His scholarly career started with a study of the vocal music of Thomas Tallis and William Byrd for his doctoral thesis (UC Berkeley, 1980), and has ranged widely over repertoires from the Renaissance and Baroque periods, with particular attention to the music of Byrd, Bach, and various members of the Couperin family. His many scholarly editions include Bach’s The Art of Fugue with his own completion of the final unfinished fugue (Henle, 1989), the complete harpsichord works of Louis Couperin (1985) and of Louis Marchand (1987), as well as the collection of harpsichord pieces by Purcell discovered in 1994, now known as the “Purcell Manuscript” (1999). His monograph Bach, An Extraordinary Life—a short introduction to the composer’s life and works—was published by ABRSM Publishing in 2000 and has since been translated into French, Portuguese, Italian, Polish, Romanian, and Dutch. In 2005 he rediscovered Alessandro Striggio’s long-lost Mass in 40 and 60 Parts, dating from 1565-66; he conducted the first modern performance of this massive work at London’s Royal Albert Hall in July 2007 and conducted two further performances at the Berkeley Early Music Festival in June 2008. His recent published articles have been studies of the music of François Couperin and Alessandro Striggio. This year he is also visiting director of a research seminar in Paris at the Sorbonne’s École pratique des hautes études.

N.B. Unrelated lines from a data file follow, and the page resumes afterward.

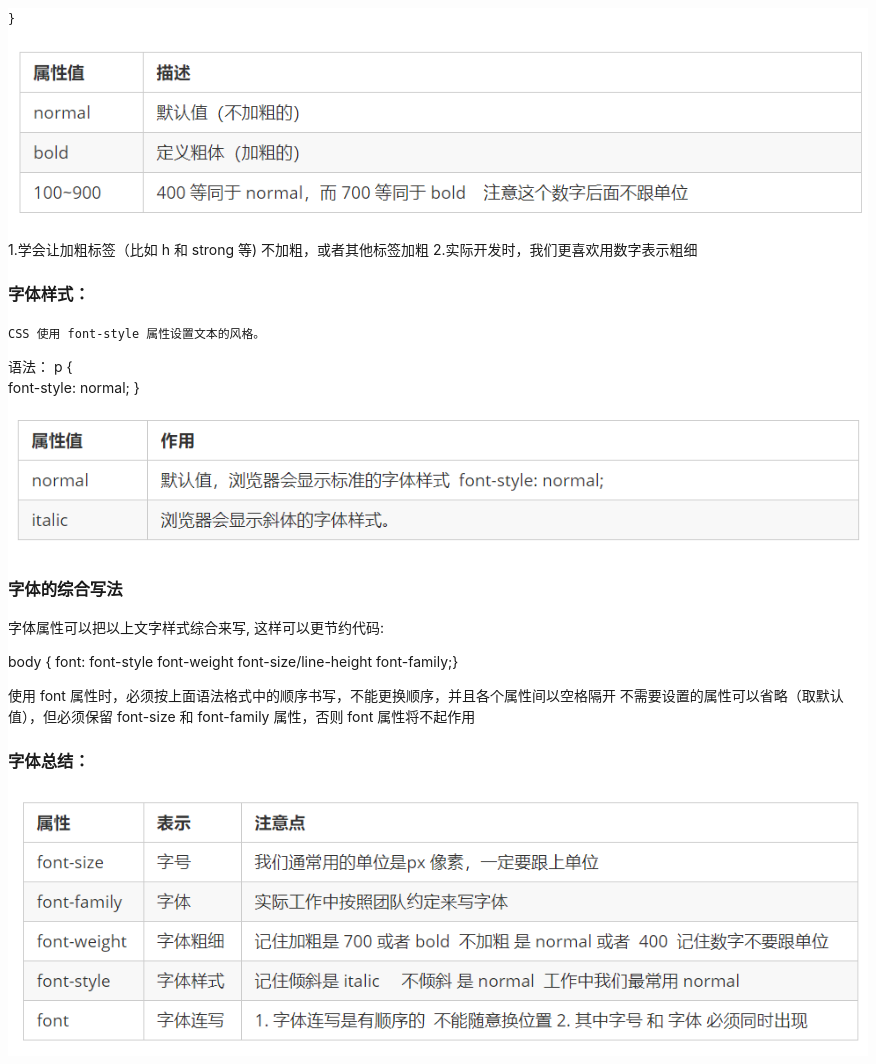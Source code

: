     }

![](images/字体粗细.png)

1.学会让加粗标签（比如 h 和 strong 等) 不加粗，或者其他标签加粗
2.实际开发时，我们更喜欢用数字表示粗细
### 字体样式：
    CSS 使用 font-style 属性设置文本的风格。
语法：
    p {  
	        font-style: normal;
    }

![](images/文字倾斜.png)

### 字体的综合写法

字体属性可以把以上文字样式综合来写, 这样可以更节约代码:

 body {   font: font-style  font-weight  font-size/line-height  font-family;}

使用 font 属性时，必须按上面语法格式中的顺序书写，不能更换顺序，并且各个属性间以空格隔开 不需要设置的属性可以省略（取默认值），但必须保留 font-size 和 font-family 属性，否则 font 属性将不起作用

### 字体总结：

![](images/字体总结.png)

His international performing career has lead him in recent years to give organ and harpsichord masterclasses at the Paris Conservatoire, the Moscow Tchaikovsky Conservatoire, the Juilliard School in New York, and Oberlin Conservatory, as well as in South Korea, Finland, Belgium, and Switzerland. Other recent concerts have included recitals in Germany, Holland, Italy, England, and Scotland. He is regularly invited as a jury member for international organ and harpsichord competitions.

He has made nearly sixty commercial CDs, especially of music by Bach, Byrd, and various members of the Couperin family. Many of these recordings feature historic organs and harpsichords dating from the seventeenth and eighteenth centuries. His recordings include several devoted to Henry Purcell, including the first recording of the “Purcell Manuscript” (Virgin). He has also recorded Bach’s French Suites (two CDs; Virgin), The Well tempered Clavier (four CDs; Harmonia Mundi), the Musical Offering (with Janet See and John Holloway; Harmonia Mundi), the complete Bach sonatas for flute and harpsichord (with Janet See; Harmonia Mundi) and for violin and harpsichord (with John Holloway; Virgin), as well as The Art of Fugue (a work he has recorded twice). Among his most substantial recordings are William Byrd’s complete keyboard works (127 pieces, on seven CDs, using six instruments; Hyperion), as well as the complete harpsichord and organ music of Louis Couperin (over 200 pieces, on seven CDs, using four historic instruments). His recent recordings include: the complete harpsichord works of Louis Marchand and Louis-Nicolas Clérambault (Plectra, 2007), a CD that includes Nicolas Lebègue’s Les Cloches; a two-CD album of pieces from “The Borel Manuscript” (Plectra, 2008), comprising pieces from a recently discovered manuscript of French harpsichord music acquired in 2004 by UC Berkeley’s Hargrove Music Library; and the first of a 10-CD series devoted to the complete harpsichord works of François Couperin (234 pieces).

His recordings have been awarded the French Grand Prix du Disque (1996), the German Preis der Deutschen Schallplatenkritik (2000), and three British Gramophone Awards (1986, 1991, 2000). In 1987 he was named Chevalier dans l’Ordre du mérite culturel by Prince Rainier of Monaco and, in 2000, Officier des arts et des lettres by the French government.